Using Technology


We are selling 80-100 items per week on ebay Australia. 60 of those are our bestselling item, the balance is products we are listing in an effort to find another bestseller.

I got a call this week from Wendy at ebay who tells me we are in the top 3% of ebay sellers in June! Wow I was so flattered I forgot to ask if that was for Australia, by dollar value. I assumed that was the case.

The frustrating thing for us is how poorly ebay scales. We are doing roughly a dozen items per day and are buried in email and printouts. This is mostly to track everything and protect ourselves from fraud and chargebacks.

Most customers do not read the ads nor our emails explaining how the sale process goes. I could rant on that at length, but it is a fact of life. Therefore accept it and move on.

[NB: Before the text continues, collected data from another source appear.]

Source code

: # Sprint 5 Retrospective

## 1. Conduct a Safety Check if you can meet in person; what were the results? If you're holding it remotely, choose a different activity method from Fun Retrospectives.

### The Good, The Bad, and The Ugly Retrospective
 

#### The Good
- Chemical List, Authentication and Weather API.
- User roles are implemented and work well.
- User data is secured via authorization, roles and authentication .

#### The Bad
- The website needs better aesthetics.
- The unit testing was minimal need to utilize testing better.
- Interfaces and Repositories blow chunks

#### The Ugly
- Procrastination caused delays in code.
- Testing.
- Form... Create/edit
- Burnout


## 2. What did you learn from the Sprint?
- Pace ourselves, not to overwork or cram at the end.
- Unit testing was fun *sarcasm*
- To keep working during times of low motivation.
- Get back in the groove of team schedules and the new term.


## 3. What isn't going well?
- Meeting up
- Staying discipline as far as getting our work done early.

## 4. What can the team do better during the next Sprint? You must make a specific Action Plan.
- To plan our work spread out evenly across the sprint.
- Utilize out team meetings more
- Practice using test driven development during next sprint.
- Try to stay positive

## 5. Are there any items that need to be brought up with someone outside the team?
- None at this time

Similarly tardy or non-payers, buyers remorse is keenly felt on ebay. Again it’s part of the game.

So I spent the afternoon sitting with staff watching the process unfold. I haven’t got to the point of integrating the ebay data with our accounts system (MYOB). I am not looking forward to that at all.

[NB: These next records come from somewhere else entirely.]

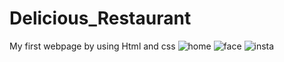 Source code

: # Delicious_Restaurant
My first webpage by using Html and css
![home](https://user-images.githubusercontent.com/131613021/233916489-edab4ad4-4920-45ec-916f-2afee9555b32.jpg)
![face](https://user-images.githubusercontent.com/131613021/233916970-5a5698e7-ad3d-48de-9685-06e359eb9d1d.jpg)
![insta](https://user-images.githubusercontent.com/131613021/233917151-2c46b7f2-a08a-499c-a582-6f2adde79bfa.jpg)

Basically if we are to maintain our customer service attitude and make money I’ll either have to outsource the customer service to India (don’t laugh, it may come to that) or find/build a technology solution that grabs all the data and automates as much as possible.

There are commercial solutions out there. All that I’ve found cost a monthly flat fee or a percentage of the gross. None tempt me enough yet, especially as our margins are not so fat that we can afford to give away 2%-5% of gross sales. I’m hoping to integrate something into OSCommerce, our ecommerce package.

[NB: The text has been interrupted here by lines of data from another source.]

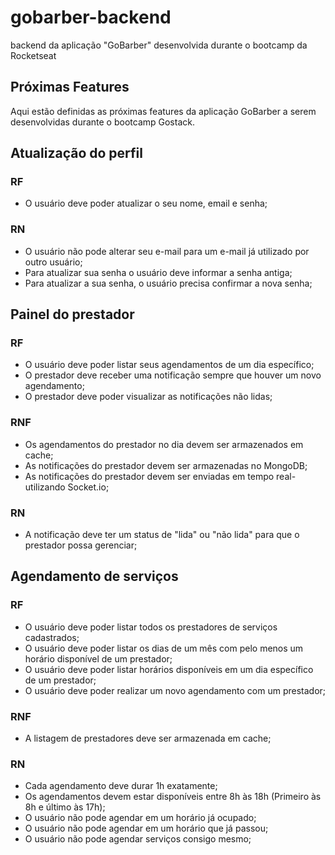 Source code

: # gobarber-backend

backend da aplicação "GoBarber" desenvolvida durante o bootcamp da Rocketseat

## Próximas Features

Aqui estão definidas as próximas features da aplicação GoBarber a serem desenvolvidas durante o bootcamp Gostack.

## Atualização do perfil

### RF

- O usuário deve poder atualizar o seu nome, email e senha;

### RN

- O usuário não pode alterar seu e-mail para um e-mail já utilizado por outro usuário;
- Para atualizar sua senha o usuário deve informar a senha antiga;
- Para atualizar a sua senha, o usuário precisa confirmar a nova senha;

## Painel do prestador

### RF

- O usuário deve poder listar seus agendamentos de um dia específico;
- O prestador deve receber uma notificação sempre que houver um novo agendamento;
- O prestador deve poder visualizar as notificações não lidas;

### RNF

- Os agendamentos do prestador no dia devem ser armazenados em cache;
- As notificações do prestador devem ser armazenadas no MongoDB;
- As notificações do prestador devem ser enviadas em tempo real-utilizando Socket.io;

### RN

- A notificação deve ter um status de "lida" ou "não lida" para que o prestador possa gerenciar;

## Agendamento de serviços

### RF

- O usuário deve poder listar todos os prestadores de serviços cadastrados;
- O usuário deve poder listar os dias de um mês com pelo menos um horário disponível de um prestador;
- O usuário deve poder listar horários disponíveis em um dia específico de um prestador;
- O usuário deve poder realizar um novo agendamento com um prestador;

### RNF

- A listagem de prestadores deve ser armazenada em cache;

### RN

- Cada agendamento deve durar 1h exatamente;
- Os agendamentos devem estar disponíveis entre 8h às 18h (Primeiro às 8h e último às 17h);
- O usuário não pode agendar em um horário já ocupado;
- O usuário não pode agendar em um horário que já passou;
- O usuário não pode agendar serviços consigo mesmo;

Wish me luck. I haven’t had too much success with open source solutions this year. They just seem that little bit too complicated or not quite ready for our business. I’ve used OSCommerce before as an online catalog without enabling the checkout and was happy with it at the time.


2 responses to “Using Technology”

  1. Your post made me think about an automated reply system. This seems
    to me like an area which Bayesian filtering could be applied, instead
    of having two corpii (spam & non-spam) have multiple buckets in which
    frequently asked questions are categorised. Soon enough the system
    will be able to describe for itself what each response should be.